[sword-devel] OSIS 2.0.1 modules available
Michael Paul Johnson
sword-devel@crosswire.org
Thu, 05 Feb 2004 17:02:44 +1000
-----BEGIN PGP SIGNED MESSAGE-----
Hash: SHA1
At 00:22 05-02-04, Chris Little wrote:
>Michael Paul Johnson wrote:
>> American Standard Version http://eBible.org/asv/asvosis.zip
>> God's Living Word http://eBible.org/glw/glwosis.zip
>> Hebrew Names Version http://eBible.org/hnv/hnvosis.zip
>> King James Version http://eBible.org/kjv/kjvosis.zip
>> Melanesian Pidgin http://eBible.org/pdg/TokPisinOSIS.zip
>> World English Bible http://eBible.org/web/webosis.zip
>
>Looks good. I saw just a few issues that need some correction. The
>most important is that <verse> eID's need a value matching the
>preceding
>sID on another <verse> element. I think this is the only issue that
>actually violates the spec.
Oops! Sorry about that. I have corrected the error in my source code
that did that, and will be uploading updates when I can. (I'm trying
not to be envious of broadband Internet connections available all over
the USA & other more developed nations.)
Of course, this does bring up a question. Should overlapping verses
ever be allowed? I would hope not, but the syntax would seem to allow
it. Perhaps something should be said in the documentation about that.
Actually, the content of sID and eID markers on verse elements are
entirely redundant (assuming you don't overlap verses), but someone
might actually look at them, so I would rather have them be useful. My
intention was to make them the same as the osisID of the first verse
of the verse bridge set (which is the only verse in the case of most
normal verses), as you suggested.
>Aside from that:
>The book <div> elements should have an osisID attribute where you
>used
>scope.
I'll add an osisID attribute to those and leave the scope. Redundancy
is obviously not a problem in OSIS. I rather think it is regarded as a
virtue. <grin>
>The code for English is "en". You can use "ENG" in the <language
>type="SIL"> element, however. (This isn't yet clear from the manual,
>of
>course, but I expect the final version of the manual will cover this
>area adequately.)
I did use "en" for English texts in <osisText osisIDWork="WEB"

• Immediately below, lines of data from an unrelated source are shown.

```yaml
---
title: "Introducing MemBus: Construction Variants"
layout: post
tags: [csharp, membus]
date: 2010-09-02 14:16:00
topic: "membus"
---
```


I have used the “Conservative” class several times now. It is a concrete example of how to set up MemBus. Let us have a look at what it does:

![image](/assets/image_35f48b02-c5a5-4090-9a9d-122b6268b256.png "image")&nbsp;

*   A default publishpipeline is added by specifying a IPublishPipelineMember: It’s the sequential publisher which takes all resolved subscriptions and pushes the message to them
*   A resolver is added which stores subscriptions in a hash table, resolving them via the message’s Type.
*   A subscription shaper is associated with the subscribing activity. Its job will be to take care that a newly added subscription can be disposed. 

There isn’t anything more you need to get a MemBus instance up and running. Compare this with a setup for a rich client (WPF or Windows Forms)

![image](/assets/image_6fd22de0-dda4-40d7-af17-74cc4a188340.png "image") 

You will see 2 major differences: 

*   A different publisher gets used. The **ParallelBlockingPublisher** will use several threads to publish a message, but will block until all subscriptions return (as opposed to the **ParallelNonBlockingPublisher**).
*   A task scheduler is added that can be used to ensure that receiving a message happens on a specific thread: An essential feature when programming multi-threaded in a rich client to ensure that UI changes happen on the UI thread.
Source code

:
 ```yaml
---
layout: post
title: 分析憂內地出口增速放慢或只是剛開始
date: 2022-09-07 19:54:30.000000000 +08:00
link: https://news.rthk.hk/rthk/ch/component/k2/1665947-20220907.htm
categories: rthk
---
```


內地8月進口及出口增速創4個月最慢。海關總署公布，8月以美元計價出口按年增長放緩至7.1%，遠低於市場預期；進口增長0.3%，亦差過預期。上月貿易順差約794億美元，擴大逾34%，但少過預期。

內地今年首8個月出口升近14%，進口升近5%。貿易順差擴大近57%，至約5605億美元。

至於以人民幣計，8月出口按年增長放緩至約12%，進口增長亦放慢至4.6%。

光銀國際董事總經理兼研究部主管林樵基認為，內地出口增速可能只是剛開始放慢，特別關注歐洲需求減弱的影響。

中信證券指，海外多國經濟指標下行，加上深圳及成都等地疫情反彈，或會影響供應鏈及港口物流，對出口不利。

osisRefWork="Bible" xml:lang="en">, but since I am most interested in
minority languages without two-letter codes, I'd prefer to stick with
the SIL Ethnologue codes wherever practical. For now, "ENG" is good in
the language element. The type is supplied, so it is not ambiguous. If
I nudge people towards supporting Ethnologue language codes, that
would be a good thing.
>Various other issues, like the format of the <identifier
>type="OSIS">,
>are in flux, and will probably be defined in OSIS 2.1 or the final
>manual. (My current best guess at the value
>"Bible.en.Rainbow_Ministries.WEB.2004-01-22".)

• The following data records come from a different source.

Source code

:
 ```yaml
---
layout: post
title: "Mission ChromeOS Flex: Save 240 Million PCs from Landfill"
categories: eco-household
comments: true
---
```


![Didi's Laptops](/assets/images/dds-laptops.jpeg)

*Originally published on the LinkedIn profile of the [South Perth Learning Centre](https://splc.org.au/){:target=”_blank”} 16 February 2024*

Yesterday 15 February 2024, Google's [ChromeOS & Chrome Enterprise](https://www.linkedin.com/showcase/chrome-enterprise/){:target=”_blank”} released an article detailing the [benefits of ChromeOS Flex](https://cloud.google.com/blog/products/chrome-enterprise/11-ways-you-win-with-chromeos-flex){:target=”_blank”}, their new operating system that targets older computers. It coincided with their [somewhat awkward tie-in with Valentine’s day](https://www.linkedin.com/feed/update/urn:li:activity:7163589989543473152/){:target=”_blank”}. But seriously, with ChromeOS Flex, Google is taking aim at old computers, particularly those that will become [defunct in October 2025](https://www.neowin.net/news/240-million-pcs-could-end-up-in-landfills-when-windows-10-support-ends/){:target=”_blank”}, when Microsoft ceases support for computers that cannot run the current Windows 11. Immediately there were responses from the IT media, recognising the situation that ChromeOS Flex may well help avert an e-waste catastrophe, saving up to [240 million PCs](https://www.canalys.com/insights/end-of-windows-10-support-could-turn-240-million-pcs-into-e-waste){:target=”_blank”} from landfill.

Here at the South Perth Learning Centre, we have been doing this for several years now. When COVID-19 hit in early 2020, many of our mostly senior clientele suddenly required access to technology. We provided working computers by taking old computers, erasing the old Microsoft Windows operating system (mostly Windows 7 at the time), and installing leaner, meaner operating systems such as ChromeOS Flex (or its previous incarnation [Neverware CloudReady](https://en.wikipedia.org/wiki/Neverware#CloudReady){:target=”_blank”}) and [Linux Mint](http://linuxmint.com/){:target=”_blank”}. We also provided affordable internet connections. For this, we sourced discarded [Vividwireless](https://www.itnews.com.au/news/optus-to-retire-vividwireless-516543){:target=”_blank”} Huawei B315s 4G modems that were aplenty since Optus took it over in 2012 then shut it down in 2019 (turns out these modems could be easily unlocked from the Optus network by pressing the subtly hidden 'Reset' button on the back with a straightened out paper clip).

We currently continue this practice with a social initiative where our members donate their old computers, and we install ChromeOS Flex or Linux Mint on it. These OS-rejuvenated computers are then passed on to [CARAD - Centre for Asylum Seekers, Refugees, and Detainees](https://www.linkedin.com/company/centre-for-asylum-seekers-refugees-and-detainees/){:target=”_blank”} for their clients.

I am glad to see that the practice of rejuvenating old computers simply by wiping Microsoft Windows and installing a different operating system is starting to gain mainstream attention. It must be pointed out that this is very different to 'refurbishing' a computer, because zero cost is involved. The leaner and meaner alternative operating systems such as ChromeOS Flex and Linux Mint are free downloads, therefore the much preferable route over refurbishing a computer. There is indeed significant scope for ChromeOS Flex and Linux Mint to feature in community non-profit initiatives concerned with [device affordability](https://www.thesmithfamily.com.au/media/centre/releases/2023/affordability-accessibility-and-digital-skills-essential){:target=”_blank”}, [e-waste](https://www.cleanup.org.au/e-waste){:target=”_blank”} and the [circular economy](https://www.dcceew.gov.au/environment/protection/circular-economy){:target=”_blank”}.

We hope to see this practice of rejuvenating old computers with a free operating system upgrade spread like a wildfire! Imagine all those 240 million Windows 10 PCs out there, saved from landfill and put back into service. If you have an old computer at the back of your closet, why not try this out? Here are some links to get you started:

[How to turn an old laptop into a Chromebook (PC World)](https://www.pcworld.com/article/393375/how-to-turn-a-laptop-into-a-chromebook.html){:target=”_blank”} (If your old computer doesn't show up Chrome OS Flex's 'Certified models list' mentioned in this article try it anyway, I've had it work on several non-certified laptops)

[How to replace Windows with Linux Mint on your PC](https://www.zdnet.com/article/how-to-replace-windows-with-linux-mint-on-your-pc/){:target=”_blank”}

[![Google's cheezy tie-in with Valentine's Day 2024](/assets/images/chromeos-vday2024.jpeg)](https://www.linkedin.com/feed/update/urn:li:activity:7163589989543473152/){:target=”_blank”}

Actually, that should be "Rainbow_Missions" instead of
"Rainbow_Ministries" for the publisher name. That is easy to adjust,
as it is just a constant in the GBF -> OSIS converter code.

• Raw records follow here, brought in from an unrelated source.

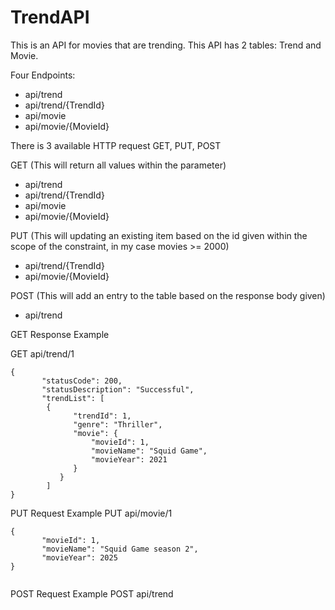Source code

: # TrendAPI
This is an API for movies that are trending.
This API has 2 tables: Trend and Movie. 

Four Endpoints:
- api/trend
- api/trend/{TrendId}
- api/movie
- api/movie/{MovieId}

There is 3 available HTTP request
GET, PUT, POST

GET (This will return all values within the parameter)
- api/trend
- api/trend/{TrendId}
- api/movie
- api/movie/{MovieId}


PUT (This will updating an existing item based on the id given within the scope of the constraint, in my case movies >= 2000)
- api/trend/{TrendId}
- api/movie/{MovieId}

POST (This will add an entry to the table based on the response body given)
- api/trend

GET Response Example

GET api/trend/1
```
{
       "statusCode": 200,
       "statusDescription": "Successful",
       "trendList": [
        {
              "trendId": 1,
              "genre": "Thriller",
              "movie": {
                  "movieId": 1,
                  "movieName": "Squid Game",
                  "movieYear": 2021
              }
           }
        ]
}
```

PUT Request Example
PUT api/movie/1
```
{
       "movieId": 1,
       "movieName": "Squid Game season 2",
       "movieYear": 2025
}
      
```


POST Request Example
POST api/trend
```


```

>> If you care to alter the <q> marker and quote marks to strictly
>> comply
>> with the OSIS 2 documentation, then you face the following
>> difficulties:
>>
>> 1. You MUST provide additional information outside of the OSIS
>> standard to the users of OSIS text that allows the punctuation to
>> be
>> EXACTLY recreated as in the original text. The rules of this
>> recreation and the exact markers used are different for different
>> languages, different dialects, and even for different translations
>> within the same dialect. They aren't even the same for all of the
>> texts above. If you use the <q> marks in the KJV to generate red
>> text,
>> that is OK, but if you generate quotation marks, you are changing
>> the
>> text. The KJV has no quotation marks, nor does the ASV.
>
>I was sympathetic with this position, since it really does make
>conversion from other formats easier, but using <q> is undeniably
>better.
I still deny that it is better. I remain unconvinced that use of <q>
to generate punctuation should be mandatory. Maybe I just don't like
computer geeks telling linguists & Bible translators what to do. Maybe
I have some valid reasons that you should consider.
I do concede that it is good to allow <q> to be used to generate
quotation marks where it makes sense -- and in some places it makes
lots of sense. I still disagree that it should be mandatory. I might
want to use this feature if I were drafting an entirely new
translation in OSIS (or something that converted more directly to
OSIS, which is more likely), and if I had software in hand to insert
the quotation marks the way they should go for this language and
style. I still think that once that insertion was done, I would prefer
to distribute the resulting text with quotation marks already
generated, and <q> tags, if present, serving only to indicate who the
speaker was. That way OSIS readers don't have to know all language &
style rules pertaining to punctuation for every language (not likely
to happen, really), and OSIS doesn't have to be extended to specify
all of these rules.
>It is true that different language, dialects, and translations use
>different standards of placing quotation marks. However, there are
>also
>plenty of instances when the SAME translation demonstrates different
>standards of placing quotation marks, depending on locale,
>paragraphing,
>and contemporary standards. This is part of why OSIS requires
>marking
>with <q> rather than typographic quotation marks.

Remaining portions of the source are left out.